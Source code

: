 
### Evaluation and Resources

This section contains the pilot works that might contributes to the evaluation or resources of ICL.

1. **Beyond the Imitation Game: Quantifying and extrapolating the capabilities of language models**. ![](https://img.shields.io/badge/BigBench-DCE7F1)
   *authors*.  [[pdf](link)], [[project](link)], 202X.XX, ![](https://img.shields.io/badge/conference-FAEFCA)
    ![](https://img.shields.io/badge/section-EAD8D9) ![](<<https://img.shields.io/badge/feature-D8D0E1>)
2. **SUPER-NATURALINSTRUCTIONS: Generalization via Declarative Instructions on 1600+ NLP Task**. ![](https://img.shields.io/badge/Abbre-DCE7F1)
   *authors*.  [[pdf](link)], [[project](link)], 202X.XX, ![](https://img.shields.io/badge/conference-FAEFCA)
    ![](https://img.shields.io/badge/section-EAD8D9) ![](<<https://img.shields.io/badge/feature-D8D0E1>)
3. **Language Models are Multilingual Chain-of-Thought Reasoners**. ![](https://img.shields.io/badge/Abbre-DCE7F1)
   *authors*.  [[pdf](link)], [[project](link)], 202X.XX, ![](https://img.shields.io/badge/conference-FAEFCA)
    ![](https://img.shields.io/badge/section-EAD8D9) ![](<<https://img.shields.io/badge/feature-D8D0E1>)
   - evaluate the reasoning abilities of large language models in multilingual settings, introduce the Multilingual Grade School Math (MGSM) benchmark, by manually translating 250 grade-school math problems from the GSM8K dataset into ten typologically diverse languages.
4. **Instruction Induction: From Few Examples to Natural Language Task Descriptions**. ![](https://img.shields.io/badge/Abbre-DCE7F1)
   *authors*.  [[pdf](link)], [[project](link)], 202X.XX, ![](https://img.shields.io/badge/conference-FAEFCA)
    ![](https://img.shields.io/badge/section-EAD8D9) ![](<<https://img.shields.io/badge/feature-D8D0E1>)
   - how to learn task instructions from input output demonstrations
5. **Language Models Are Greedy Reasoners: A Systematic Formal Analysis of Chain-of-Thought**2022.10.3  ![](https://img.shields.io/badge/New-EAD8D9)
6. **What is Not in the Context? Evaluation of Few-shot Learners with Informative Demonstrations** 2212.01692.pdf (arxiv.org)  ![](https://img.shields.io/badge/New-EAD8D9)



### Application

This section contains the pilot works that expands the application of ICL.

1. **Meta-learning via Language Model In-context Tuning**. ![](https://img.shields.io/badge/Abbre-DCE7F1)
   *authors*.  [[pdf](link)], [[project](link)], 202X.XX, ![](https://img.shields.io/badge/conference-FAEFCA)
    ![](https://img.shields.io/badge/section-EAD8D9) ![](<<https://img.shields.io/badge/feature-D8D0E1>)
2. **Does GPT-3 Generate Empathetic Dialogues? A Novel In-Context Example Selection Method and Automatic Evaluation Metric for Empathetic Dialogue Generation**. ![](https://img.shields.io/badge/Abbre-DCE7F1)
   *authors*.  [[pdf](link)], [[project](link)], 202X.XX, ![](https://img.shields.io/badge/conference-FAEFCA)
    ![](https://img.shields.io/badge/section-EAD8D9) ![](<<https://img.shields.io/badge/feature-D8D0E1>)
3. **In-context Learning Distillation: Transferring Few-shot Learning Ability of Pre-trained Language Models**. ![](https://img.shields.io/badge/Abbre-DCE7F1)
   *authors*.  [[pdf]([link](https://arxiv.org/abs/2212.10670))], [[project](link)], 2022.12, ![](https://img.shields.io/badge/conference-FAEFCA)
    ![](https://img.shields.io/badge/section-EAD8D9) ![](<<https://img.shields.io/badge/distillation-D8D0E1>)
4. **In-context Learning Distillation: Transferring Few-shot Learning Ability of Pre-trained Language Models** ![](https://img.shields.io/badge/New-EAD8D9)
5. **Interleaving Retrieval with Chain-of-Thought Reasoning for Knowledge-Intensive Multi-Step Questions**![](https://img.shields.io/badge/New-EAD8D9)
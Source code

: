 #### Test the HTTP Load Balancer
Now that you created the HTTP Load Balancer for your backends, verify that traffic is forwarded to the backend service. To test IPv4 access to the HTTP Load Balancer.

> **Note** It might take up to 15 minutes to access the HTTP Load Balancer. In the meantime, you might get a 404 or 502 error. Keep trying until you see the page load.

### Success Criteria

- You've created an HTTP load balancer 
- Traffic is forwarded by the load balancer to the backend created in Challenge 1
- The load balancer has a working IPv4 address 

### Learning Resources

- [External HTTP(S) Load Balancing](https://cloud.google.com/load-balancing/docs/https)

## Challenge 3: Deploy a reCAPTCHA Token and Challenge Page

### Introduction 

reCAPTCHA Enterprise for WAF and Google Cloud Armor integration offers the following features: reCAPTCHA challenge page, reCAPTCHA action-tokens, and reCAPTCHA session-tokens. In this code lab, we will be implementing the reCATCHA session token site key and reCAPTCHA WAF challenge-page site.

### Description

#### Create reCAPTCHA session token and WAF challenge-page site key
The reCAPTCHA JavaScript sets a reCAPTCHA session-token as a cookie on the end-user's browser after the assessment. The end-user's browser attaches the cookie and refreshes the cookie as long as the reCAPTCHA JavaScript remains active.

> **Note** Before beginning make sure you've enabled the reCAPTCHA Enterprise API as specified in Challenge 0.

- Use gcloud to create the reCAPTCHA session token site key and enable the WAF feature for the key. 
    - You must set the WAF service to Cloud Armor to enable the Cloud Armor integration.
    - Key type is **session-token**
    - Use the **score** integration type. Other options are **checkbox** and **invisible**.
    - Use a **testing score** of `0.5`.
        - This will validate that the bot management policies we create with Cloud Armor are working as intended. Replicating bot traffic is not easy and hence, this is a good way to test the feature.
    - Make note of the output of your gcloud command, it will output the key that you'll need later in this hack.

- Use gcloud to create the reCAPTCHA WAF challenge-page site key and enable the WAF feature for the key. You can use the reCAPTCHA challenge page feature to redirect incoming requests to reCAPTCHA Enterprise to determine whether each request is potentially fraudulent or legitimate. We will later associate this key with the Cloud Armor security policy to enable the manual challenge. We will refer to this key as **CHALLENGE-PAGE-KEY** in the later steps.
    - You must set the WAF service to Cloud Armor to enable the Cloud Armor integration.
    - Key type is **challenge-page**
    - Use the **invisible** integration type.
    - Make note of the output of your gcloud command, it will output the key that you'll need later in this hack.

___

Directions for this task: Please return all lines above in which the string "session" is found.

Solution to the problem:
reCAPTCHA Enterprise for WAF and Google Cloud Armor integration offers the following features: reCAPTCHA challenge page, reCAPTCHA action-tokens, and reCAPTCHA session-tokens. In this code lab, we will be implementing the reCATCHA session token site key and reCAPTCHA WAF challenge-page site.
#### Create reCAPTCHA session token and WAF challenge-page site key
The reCAPTCHA JavaScript sets a reCAPTCHA session-token as a cookie on the end-user's browser after the assessment. The end-user's browser attaches the cookie and refreshes the cookie as long as the reCAPTCHA JavaScript remains active.
- Use gcloud to create the reCAPTCHA session token site key and enable the WAF feature for the key. 
    - Key type is **session-token**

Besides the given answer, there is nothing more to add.